Exercise Mobility Guardian involved around 3000 personnel and 70 aircraft. Led by the United States Air Force Air Mobility Command, the exercise includes military forces from Australia, Canada, France, Japan, New Zealand and the United Kingdom.

“As an Army Reservist, I step up when units need medical cover, especially when they deal with explosives or during training involving firearms. I step in if someone gets injured or becomes seriously unwell acutely, and deal with the traumatic or non-traumatic injury as required,” said Captain Markus.

“The aeromedical evacuation team brought me along to observe the critical care components of the exercise. It’s the first time I’ve participated in an international exercise of this scale and it will really help to supplement my skills as intensive care medical support,” she says.

In her civilian capacity, Captain Markus works as an Emergency Medicine Specialist, and is currently dual-specialising in Intensive Care Medicine, working in hospitals mainly in the Auckland region.

“I also work casually as an intensive care paramedic-equivalent for St John and the rescue helicopter in Tauranga, so this experience is invaluable for my civilian job as well. The lessons I take from this exercise will help me to maintain the critical skills and thought process needed to do my civilian job,” she says.

The NZDF Aeromedical Evacuation team congregate on the tarmac at the rear of a RAF aircraft during Exercise Mobility Guardian. RAF Victoria Markus ResizerImage1822X2743 002 RAF AE Team 2 ResizerImage2787X1851

NZDF Aeromedical Evacuation team (left), Captain Victoria Markus working during the exercise (centre) and personnel on-board the RAF aircraft (right).

The aviation medical team flew on other militaries’ aircraft, including Japan, the United Kingdom and United States. Captain Markus said flying on other nations’ aircraft, using their equipment and procedures, and integrating into their teams is critical in improving New Zealand’s interoperability with partner militaries.

“It’s absolutely invaluable that we can support our partner nations' critical care capacity should they need it. The exercise has highlighted our differences and similarities, and reassured us that we can seamlessly integrate into teams and work with each other as partner nations,” she says.

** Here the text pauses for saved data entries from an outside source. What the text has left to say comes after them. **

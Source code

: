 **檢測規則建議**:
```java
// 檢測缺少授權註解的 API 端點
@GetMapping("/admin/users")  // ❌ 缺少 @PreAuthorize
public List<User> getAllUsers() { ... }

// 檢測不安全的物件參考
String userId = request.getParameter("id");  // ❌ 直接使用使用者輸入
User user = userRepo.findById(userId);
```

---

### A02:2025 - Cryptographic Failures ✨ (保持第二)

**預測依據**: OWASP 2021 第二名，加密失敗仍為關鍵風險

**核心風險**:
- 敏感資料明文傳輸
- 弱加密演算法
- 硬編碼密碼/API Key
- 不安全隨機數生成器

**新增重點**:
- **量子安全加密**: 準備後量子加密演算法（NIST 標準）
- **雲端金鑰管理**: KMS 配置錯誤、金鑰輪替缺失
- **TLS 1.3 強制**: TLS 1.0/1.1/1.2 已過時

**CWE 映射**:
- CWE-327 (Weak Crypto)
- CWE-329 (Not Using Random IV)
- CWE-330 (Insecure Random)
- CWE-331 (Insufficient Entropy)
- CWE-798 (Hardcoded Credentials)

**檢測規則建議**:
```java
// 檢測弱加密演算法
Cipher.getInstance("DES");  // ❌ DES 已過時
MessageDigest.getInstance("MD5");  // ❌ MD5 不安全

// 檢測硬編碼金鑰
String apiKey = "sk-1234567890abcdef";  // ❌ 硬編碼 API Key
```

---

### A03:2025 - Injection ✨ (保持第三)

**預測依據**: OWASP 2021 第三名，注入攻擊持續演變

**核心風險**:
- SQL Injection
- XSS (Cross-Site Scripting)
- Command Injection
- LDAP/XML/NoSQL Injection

Originally from South Africa, Captain Markus immigrated to New Zealand in 2009 and now calls New Zealand her ‘forever home’.

“The second I landed in New Zealand, I wanted to spend the rest of my life here. Joining the Defence Force is a childhood dream as I’ve always wanted to serve something greater than myself,” said Captain Markus.

“In the Defence Force we form a family and this exercise has been wonderful, because it feels like that family has increased to include our international partners. Not only have we made new colleagues through this experience, but we’ve made amazing new friends,” she said.

Among those deployed on Exercise Mobility Guardian 23 are Royal New Zealand Air Force personnel from the fields of aeromedical evacuation who provide care and support to patients between medical care facilities, along with refuelling, firefighting and communications personnel and mission planners.

The New Zealand Army deployed soldiers from 51 Aerial Delivery Platoon, 5 Movements Company, to support the exercise with rigging and the inspection of air drop bundles.